On Trump orders, thousands of JFK assassination documents newly public

CIA Headquarters Locked Down After Shocking Firing Following JFK Files Release | Watch
WASHINGTON: Thousands of pages of digital documents related to the 1963 assassination of President John F Kennedy are now available for historians, conspiracy theorists and the merely curious, following orders from US President Trump.
An initial tranche of electronic copies of papers flooded into the National Archives website on Tuesday evening after justice department lawyers spent hours scouring them. As of 10.30pm, the National Archives had published 2,182 PDFs totaling 63,400 pages. Trump had said a day earlier that the release would include around 80,000 pages. The archives did not immediately respond on Wednesday to a request for comment on whether more documents would soon be released. The archives' Kennedy assassination collection has more than six million pages of records, the vast majority of which had been made public before Trump's order.

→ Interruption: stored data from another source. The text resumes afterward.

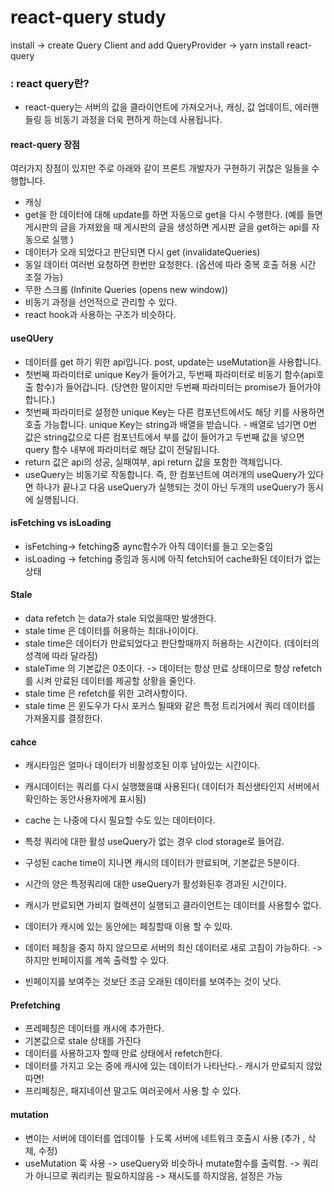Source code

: # react-query study

install -> create Query Client and add QueryProvider
-> yarn install react-query

### : react query란?

- react-query는 서버의 값을 클라이언트에 가져오거나, 캐싱, 값 업데이트, 에러핸들링 등 비동기 과정을 더욱 편하게 하는데 사용됩니다.

#### react-query 장점

여러가지 장점이 있지만 주로 아래와 같이 프론트 개발자가 구현하기 귀찮은 일들을 수행합니다.

- 캐싱
- get을 한 데이터에 대해 update를 하면 자동으로 get을 다시 수행한다. (예를 들면 게시판의 글을 가져왔을 때 게시판의 글을 생성하면 게시판 글을 get하는 api를 자동으로 실행 )
- 데이터가 오래 되었다고 판단되면 다시 get (invalidateQueries)
- 동일 데이터 여러번 요청하면 한번만 요청한다. (옵션에 따라 중복 호출 허용 시간 조절 가능)
- 무한 스크롤 (Infinite Queries (opens new window))
- 비동기 과정을 선언적으로 관리할 수 있다.
- react hook과 사용하는 구조가 비슷하다.

#### useQUery

- 데이터를 get 하기 위한 api입니다. post, update는 useMutation을 사용합니다.
- 첫번째 파라미터로 unique Key가 들어가고, 두번째 파라미터로 비동기 함수(api호출 함수)가 들어갑니다. (당연한 말이지만 두번째 파라미터는 promise가 들어가야합니다.)
- 첫번째 파라미터로 설정한 unique Key는 다른 컴포넌트에서도 해당 키를 사용하면 호출 가능합니다. unique Key는 string과 배열을 받습니다. - 배열로 넘기면 0번 값은 string값으로 다른 컴포넌트에서 부를 값이 들어가고 두번째 값을 넣으면 query 함수 내부에 파라미터로 해당 값이 전달됩니다.
- return 값은 api의 성공, 실패여부, api return 값을 포함한 객체입니다.
- useQuery는 비동기로 작동합니다. 즉, 한 컴포넌트에 여러개의 useQuery가 있다면 하나가 끝나고 다음 useQuery가 실행되는 것이 아닌 두개의 useQuery가 동시에 실행됩니다.

#### isFetching vs isLoading

- isFetching-> fetching중 aync함수가 아직 데이터를 들고 오는중임
- isLoading -> fetching 중임과 동시에 아직 fetch되어 cache화된 데이터가 없는 상태

#### Stale

- data refetch 는 data가 stale 되었을때만 발생한다.
- stale time 은 데이터를 허용하는 최대나이이다.
- stale time은 데이터가 만료되었다고 판단할때까지 허용하는 시간이다. (데이터의 성격에 따라 달라짐)
- staleTime 의 기본값은 0초이다. -> 데이터는 항상 만료 상태이므로 항상 refetch를 시켜 만료된 데이터를 제공할 상황을 줄인다.
- stale time 은 refetch를 위한 고려사항이다.
- stale time 은 윈도우가 다시 포커스 될때와 같은 특정 트리거에서 쿼리 데이터를 가져올지를 결정한다.

#### cahce

- 캐시타임은 얼마나 데이터가 비활성호된 이후 남아있는 시간이다.
- 캐시데이터는 쿼리를 다시 실행했을떄 사용된다( 데이터가 최신생타인지 서버에서 확인하는 동안사용자에게 표시됨)
- cache 는 나중에 다시 필요할 수도 있는 데이터이다.
- 특정 쿼리에 대한 활성 useQuery가 없는 경우 clod storage로 들어감.

- 구성된 cache time이 지나면 캐시의 데이터가 만료되며, 기본값은 5분이다.
- 시간의 양은 특정쿼리에 대한 useQuery가 활성화된후 경과된 시간이다.
- 캐시가 만료되면 가비지 컬렉션이 실행되고 클라이언트는 데이터를 사용할수 없다.
- 데이터가 캐시에 있는 동안에는 페칭할때 이용 할 수 있따.
- 데이터 페칭을 중지 하지 않으므로 서버의 최신 데이터로 새로 고침이 가능하다. -> 하지만 빈페이지를 계쏙 출력할 수 있다.
- 빈페이지를 보여주는 것보단 조금 오래된 데이터를 보여주는 것이 낫다.

#### Prefetching

- 프레페칭은 데이터를 캐시에 추가한다.
- 기본값으로 stale 상태를 가진다
- 데이터를 사용하고자 할때 만료 상태에서 refetch한다.
- 데이터를 가지고 오는 중에 캐시에 있는 데이터가 나타난다.- 캐시가 만료되지 않았따면!
- 프리페칭은, 패지네이션 말고도 여러곳에서 사용 할 수 있다.

#### mutation

- 변이는 서버에 데이터를 업데이틓 ㅏ도록 서버에 네트워크 호출시 사용 (추가 , 삭제, 수정)
- useMutation 훅 사용 -> useQuery와 비슷하나 mutate함수를 출력함.
  -> 쿼리가 아니므로 쿼리키는 필요하지않음
  -> 재시도를 하지않음, 설정은 가능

The digital documents released on Tuesday offer a window into the climate of fear surrounding US relations with the Soviet Union shortly after the Cuban Missile Crisis of 1962. Experts doubt the new release will change what is known about the killing of JFK, as Kennedy is known, in Dallas on Nov 22, 1963. The release is nonetheless likely to intrigue people.
Fredrik Logevall, a Harvard history professor whose books include "JFK: Coming of Age in the American Century 1917-56," said in an email the new papers may help fill in the picture, but added, "...I don't expect dramatic new revelations that alters in some fundamental way our grasp of the event."

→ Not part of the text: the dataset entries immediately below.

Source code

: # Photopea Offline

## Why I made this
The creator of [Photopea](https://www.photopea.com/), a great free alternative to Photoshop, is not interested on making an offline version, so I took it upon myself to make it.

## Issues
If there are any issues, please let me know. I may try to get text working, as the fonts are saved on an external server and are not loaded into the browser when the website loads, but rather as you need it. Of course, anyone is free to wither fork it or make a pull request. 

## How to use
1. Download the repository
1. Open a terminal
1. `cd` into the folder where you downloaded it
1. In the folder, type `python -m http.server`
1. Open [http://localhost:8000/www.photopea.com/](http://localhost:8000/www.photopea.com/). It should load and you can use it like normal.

One document with the heading "secret" was a typed account with handwritten notes of a 1964 interview by a Warren Commission researcher who questioned Lee Wigren, a CIA employee, about inconsistencies in material provided to the commission by the state department and the CIA about marriages between Soviet women and American men. Oswald was married to a Soviet woman at the time of the shooting.
Department of defence documents from 1963 covered the Cold War of the early 1960s and the US involvement in Latin America, trying to thwart Cuban leader Fidel Castro's support of communists in other countries. The documents suggest that Castro would not go so far as to provoke a war with the US or escalate to the point "that would seriously and immediately endanger the Castro regime." One document released from Jan 1962 reveals details of a top secret project called "Operation Mongoose," or simply "the Cuban Project," which was a CIA-led campaign of covert operations and sabotage against Cuba, authorised by Kennedy in 1961, aimed at removing the Castro regime.

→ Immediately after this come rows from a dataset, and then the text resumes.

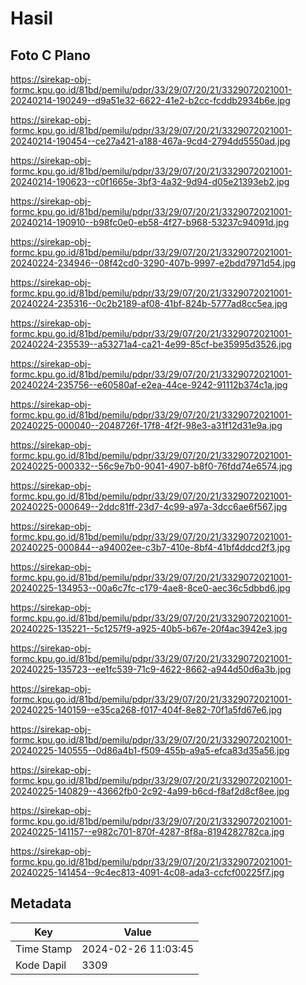 # Hasil

## Foto C Plano

https://sirekap-obj-formc.kpu.go.id/81bd/pemilu/pdpr/33/29/07/20/21/3329072021001-20240214-190249--d9a51e32-6622-41e2-b2cc-fcddb2934b6e.jpg

https://sirekap-obj-formc.kpu.go.id/81bd/pemilu/pdpr/33/29/07/20/21/3329072021001-20240214-190454--ce27a421-a188-467a-9cd4-2794dd5550ad.jpg

https://sirekap-obj-formc.kpu.go.id/81bd/pemilu/pdpr/33/29/07/20/21/3329072021001-20240214-190623--c0f1665e-3bf3-4a32-9d94-d05e21393eb2.jpg

https://sirekap-obj-formc.kpu.go.id/81bd/pemilu/pdpr/33/29/07/20/21/3329072021001-20240214-190910--b98fc0e0-eb58-4f27-b968-53237c94091d.jpg

https://sirekap-obj-formc.kpu.go.id/81bd/pemilu/pdpr/33/29/07/20/21/3329072021001-20240224-234946--08f42cd0-3290-407b-9997-e2bdd7971d54.jpg

https://sirekap-obj-formc.kpu.go.id/81bd/pemilu/pdpr/33/29/07/20/21/3329072021001-20240224-235316--0c2b2189-af08-41bf-824b-5777ad8cc5ea.jpg

https://sirekap-obj-formc.kpu.go.id/81bd/pemilu/pdpr/33/29/07/20/21/3329072021001-20240224-235539--a53271a4-ca21-4e99-85cf-be35995d3526.jpg

https://sirekap-obj-formc.kpu.go.id/81bd/pemilu/pdpr/33/29/07/20/21/3329072021001-20240224-235756--e60580af-e2ea-44ce-9242-91112b374c1a.jpg

https://sirekap-obj-formc.kpu.go.id/81bd/pemilu/pdpr/33/29/07/20/21/3329072021001-20240225-000040--2048726f-17f8-4f2f-98e3-a31f12d31e9a.jpg

https://sirekap-obj-formc.kpu.go.id/81bd/pemilu/pdpr/33/29/07/20/21/3329072021001-20240225-000332--56c9e7b0-9041-4907-b8f0-76fdd74e6574.jpg

https://sirekap-obj-formc.kpu.go.id/81bd/pemilu/pdpr/33/29/07/20/21/3329072021001-20240225-000649--2ddc81ff-23d7-4c99-a97a-3dcc6ae6f567.jpg

https://sirekap-obj-formc.kpu.go.id/81bd/pemilu/pdpr/33/29/07/20/21/3329072021001-20240225-000844--a94002ee-c3b7-410e-8bf4-41bf4ddcd2f3.jpg

https://sirekap-obj-formc.kpu.go.id/81bd/pemilu/pdpr/33/29/07/20/21/3329072021001-20240225-134953--00a6c7fc-c179-4ae8-8ce0-aec36c5dbbd6.jpg

https://sirekap-obj-formc.kpu.go.id/81bd/pemilu/pdpr/33/29/07/20/21/3329072021001-20240225-135221--5c1257f9-a925-40b5-b67e-20f4ac3942e3.jpg

https://sirekap-obj-formc.kpu.go.id/81bd/pemilu/pdpr/33/29/07/20/21/3329072021001-20240225-135723--ee1fc539-71c9-4622-8662-a944d50d6a3b.jpg

https://sirekap-obj-formc.kpu.go.id/81bd/pemilu/pdpr/33/29/07/20/21/3329072021001-20240225-140159--e35ca268-f017-404f-8e82-70f1a5fd67e6.jpg

https://sirekap-obj-formc.kpu.go.id/81bd/pemilu/pdpr/33/29/07/20/21/3329072021001-20240225-140555--0d86a4b1-f509-455b-a9a5-efca83d35a56.jpg

https://sirekap-obj-formc.kpu.go.id/81bd/pemilu/pdpr/33/29/07/20/21/3329072021001-20240225-140829--43662fb0-2c92-4a99-b6cd-f8af2d8cf8ee.jpg

https://sirekap-obj-formc.kpu.go.id/81bd/pemilu/pdpr/33/29/07/20/21/3329072021001-20240225-141157--e982c701-870f-4287-8f8a-8194282782ca.jpg

https://sirekap-obj-formc.kpu.go.id/81bd/pemilu/pdpr/33/29/07/20/21/3329072021001-20240225-141454--9c4ec813-4091-4c08-ada3-ccfcf00225f7.jpg


## Metadata

| Key        | Value               |
| ---------- | ------------------- |
| Time Stamp | 2024-02-26 11:03:45 |
| Kode Dapil | 3309                |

Kennedy's murder has been attributed to a sole gunman, Oswald. But polls show many Americans still believe his death was a result of a conspiracy.
Trump's secretary of health and human services, Robert F Kennedy Jr, a nephew of JFK, has said he believes the CIA was involved in his uncle's death, an allegation the agency has described as baseless. Kennedy Jr declined comment when contacted on Tuesday.